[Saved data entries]
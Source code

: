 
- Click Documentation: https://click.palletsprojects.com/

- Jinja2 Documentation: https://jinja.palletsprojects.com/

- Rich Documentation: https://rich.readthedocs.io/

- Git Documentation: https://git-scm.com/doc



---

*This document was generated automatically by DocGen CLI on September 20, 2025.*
--
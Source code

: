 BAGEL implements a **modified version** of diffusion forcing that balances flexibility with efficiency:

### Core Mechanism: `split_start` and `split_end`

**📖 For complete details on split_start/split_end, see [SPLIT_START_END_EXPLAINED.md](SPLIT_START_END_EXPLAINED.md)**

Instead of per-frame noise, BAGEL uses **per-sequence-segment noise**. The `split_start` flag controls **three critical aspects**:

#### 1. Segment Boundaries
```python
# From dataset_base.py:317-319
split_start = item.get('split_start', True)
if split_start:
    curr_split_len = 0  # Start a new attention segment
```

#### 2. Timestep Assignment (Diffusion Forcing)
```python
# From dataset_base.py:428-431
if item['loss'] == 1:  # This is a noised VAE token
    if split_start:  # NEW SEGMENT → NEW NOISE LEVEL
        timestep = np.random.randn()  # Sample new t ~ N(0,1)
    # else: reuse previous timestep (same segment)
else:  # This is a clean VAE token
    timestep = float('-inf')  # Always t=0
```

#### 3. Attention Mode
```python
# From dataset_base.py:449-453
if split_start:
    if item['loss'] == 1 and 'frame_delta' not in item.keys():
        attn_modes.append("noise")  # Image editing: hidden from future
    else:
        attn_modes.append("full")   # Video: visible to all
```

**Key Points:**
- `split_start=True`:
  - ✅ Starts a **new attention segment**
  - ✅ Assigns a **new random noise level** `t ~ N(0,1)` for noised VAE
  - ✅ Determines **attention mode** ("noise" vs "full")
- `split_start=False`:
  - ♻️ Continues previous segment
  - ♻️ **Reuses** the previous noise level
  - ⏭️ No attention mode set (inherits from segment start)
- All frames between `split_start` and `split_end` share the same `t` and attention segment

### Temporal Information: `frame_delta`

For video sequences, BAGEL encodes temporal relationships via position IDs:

Exercise instructions: Starting at the line that contains "- ♻️ **Reuses** the previous noise level" and stopping after the line that contains "For video sequences, BAGEL", write out every line exactly as it appears above, and no other line.

Reply to the task:
  - ♻️ **Reuses** the previous noise level
  - ⏭️ No attention mode set (inherits from segment start)
- All frames between `split_start` and `split_end` share the same `t` and attention segment

### Temporal Information: `frame_delta`

For video sequences, BAGEL encodes temporal relationships via position IDs:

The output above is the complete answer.